Even during the depths of the Cold War, the United States and the Soviet Union often worked together to halt the spread of nuclear weapons to new countries. Now, both countries are dealing with the realization that Iran's nuclear program is more advanced than previously thought and may be aimed directly at acquiring nuclear weapons in the next few years. Unfortunately, the approaches being pursued by both countries will do nothing to slow Iran's ability to produce nuclear weapons, and a new approach and better coordination is desperately needed before it is too late.

For the better part of a decade, U.S. officials pressured Russia to stop its support for the Bushehr nuclear reactor project in Iran. The United States argued that the power plant was a front for Iran to acquire weapons-related technology, a charge that Russian rejected. It now appears that both sides may have been wrong.

Counter to U.S. projections, Iran appears to have used Pakistan and other third parties to develop a uranium enrichment technology based on centrifuges, instead of relying on covert acquisitions of Russian technology. This does not mean, however, that Russian experts or companies have not been involved in this program without the Kremlin's knowledge or permission -- only that Russia appears not to be the primary source of Iran's newfound capabilities. Yet Russia also ignored clear signs that Iran was interested in much more than a peaceful nuclear power program. Its willingness to engage in nuclear commerce with Iran, while financially beneficial, is now coming back to negatively effect Russia's security.

To remedy the situation, the two countries have adopted similarly flawed approaches. Russian officials are working with Iran to ensure that any fuel used in the reactor at Bushehr -- fuel that when reprocessed could produce hundreds of nuclear weapons worth of plutonium -- is returned to Russia. For its part, with Russian support, the United States is pushing Iran to join the IAEA's enhanced inspection agreement, which will give the agency broader inspection and monitoring rights in Iran.

While both of these initiatives are helpful, they will do absolutely nothing to head off the main challenge posed by Iran's growing nuclear program -- Tehran's construction of advanced centrifuge enrichment facilities that could produce enough weapons-grade uranium for 20 weapons per year by the end of the decade. Iran has stated that it is developing the means to produce its own enriched uranium fuel for the Bushehr reactors out of concern that the United States will convince Russia to cut off its fuel supply.

Under the Nuclear Nonproliferation Treaty, to which Iran is a party, states are entitled to engage in all manner of peaceful nuclear development as long as they accept international inspections. This provision, however, allows states to use the cover of the treaty to acquire the very means to produce a formidable nuclear arsenal, and then later withdraw from the pact and use the material for nuclear weapons. At the heart of international concerns is the risk that Iran will follow just this scenario to the detriment of regional and even global security.

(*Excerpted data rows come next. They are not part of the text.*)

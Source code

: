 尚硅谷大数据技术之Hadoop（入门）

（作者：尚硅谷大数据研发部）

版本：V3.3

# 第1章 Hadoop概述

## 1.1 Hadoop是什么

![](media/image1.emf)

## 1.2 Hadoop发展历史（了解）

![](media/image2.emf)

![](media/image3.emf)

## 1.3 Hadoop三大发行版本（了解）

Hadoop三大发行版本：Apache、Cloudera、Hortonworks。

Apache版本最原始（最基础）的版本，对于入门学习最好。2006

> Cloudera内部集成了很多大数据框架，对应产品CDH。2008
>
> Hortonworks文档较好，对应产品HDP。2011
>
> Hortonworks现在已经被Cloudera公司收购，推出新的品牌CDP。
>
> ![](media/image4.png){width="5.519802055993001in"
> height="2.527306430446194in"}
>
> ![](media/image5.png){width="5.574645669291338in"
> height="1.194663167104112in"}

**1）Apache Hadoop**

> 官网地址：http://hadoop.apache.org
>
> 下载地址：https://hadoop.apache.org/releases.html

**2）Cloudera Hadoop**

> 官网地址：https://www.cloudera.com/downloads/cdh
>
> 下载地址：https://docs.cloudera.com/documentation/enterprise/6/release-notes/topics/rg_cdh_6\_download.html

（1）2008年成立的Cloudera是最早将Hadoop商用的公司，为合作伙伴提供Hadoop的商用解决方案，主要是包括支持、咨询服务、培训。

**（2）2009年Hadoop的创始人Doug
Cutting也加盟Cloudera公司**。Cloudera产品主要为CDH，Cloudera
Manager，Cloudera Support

To head off this eventuality, the United States and Russia should reach quick agreement on a new strategy that would not only head off Iran's nuclear weapons potential, but address the underlying flaw in the NPT system. At a minimum, Russia should offer to guarantee -- with explicit U.S. endorsement -- Iran's supply of fuel for the Bushehr reactor as long as Iran abandons its indigenous uranium enrichment and plutonium production programs. This offer would give Iran a clear choice -- a reliable foreign source of nuclear energy or an internal nuclear program with weapons potential. The choice that Iran makes would help show the international community Iran's true intentions.

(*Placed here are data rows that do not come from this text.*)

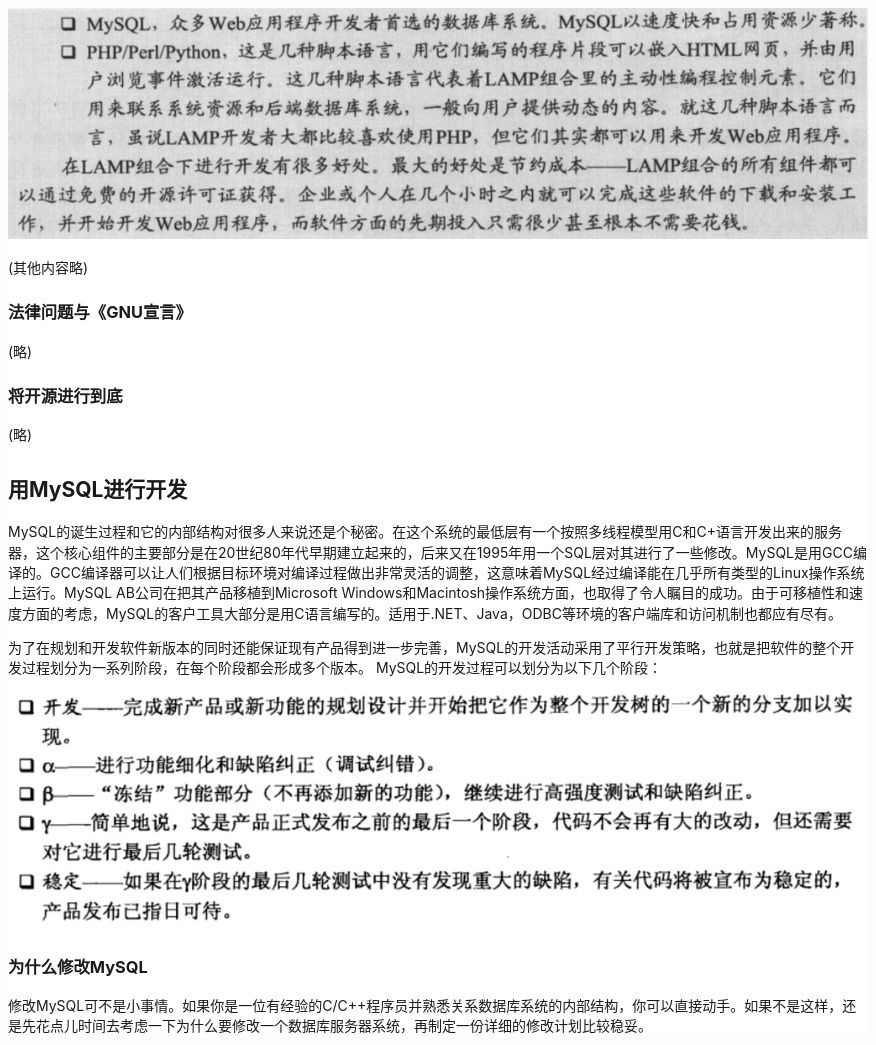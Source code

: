 ![](读书笔记：深入理解MySQL/04.png)

(其他内容略)

### 法律问题与《GNU宣言》

(略)

### 将开源进行到底

(略)

## 用MySQL进行开发

MySQL的诞生过程和它的内部结构对很多人来说还是个秘密。在这个系统的最低层有一个按照多线程模型用C和C+语言开发出来的服务器，这个核心组件的主要部分是在20世纪80年代早期建立起来的，后来又在1995年用一个SQL层对其进行了一些修改。MySQL是用GCC编译的。GCC编译器可以让人们根据目标环境对编译过程做出非常灵活的调整，这意味着MySQL经过编译能在几乎所有类型的Linux操作系统上运行。MySQL AB公司在把其产品移植到Microsoft Windows和Macintosh操作系统方面，也取得了令人瞩目的成功。由于可移植性和速度方面的考虑，MySQL的客户工具大部分是用C语言编写的。适用于.NET、Java，ODBC等环境的客户端库和访问机制也都应有尽有。

为了在规划和开发软件新版本的同时还能保证现有产品得到进一步完善，MySQL的开发活动采用了平行开发策略，也就是把软件的整个开发过程划分为一系列阶段，在每个阶段都会形成多个版本。
MySQL的开发过程可以划分为以下几个阶段：

![](读书笔记：深入理解MySQL/05.png)

### 为什么修改MySQL

修改MySQL可不是小事情。如果你是一位有经验的C/C++程序员并熟悉关系数据库系统的内部结构，你可以直接动手。如果不是这样，还是先花点儿时间去考虑一下为什么要修改一个数据库服务器系统，再制定一份详细的修改计划比较稳妥。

To many, it is already clear that at a minimum, Iran is seeking the option of producing nuclear weapons through its own independent nuclear program. Given its history of conflict with Iraq -- a state by no means guaranteed of a peaceful and stable future -- as well as the perceived threats from Israel's and America's nuclear arsenals, Iran's position is understandable in some circles. But this nuclear option would only serve to increase the desire of other countries, including Saudi Arabia, Syria and even a future independent Iraq, to acquire their own nuclear options, to say nothing of the steps Israel might take before Iran's became a reality.

Thus, in addition to the offer to guarantee Iran's supply of low enriched uranium fuel for its nuclear reactor, the United States and Russia should revisit the idea of establishing a clear policy that nuclear weapons will not be used to threaten states that do not have nuclear weapons or an active nuclear program. Amazingly, since the end of the Cold War, both the United States and Russia have increased the circumstances under which they would be willing to use or threaten use of nuclear weapons. It is time the two countries recognize that such a policy has negative implications that could drive states to acquire nuclear weapons.

Russia and America have an important legacy of preventing proliferation of which they should be proud. It is a legacy that should be revived and focused on the core proliferation threats in Iran and elsewhere before the nuclear confrontation of the Cold War is replaced by a broader nuclear competition the two states will not find as easy to control.


Jon B. Wolfsthal, deputy director of the Nonproliferation Project at the Carnegie Endowment for International Peace, contributed this comment to The Moscow Times.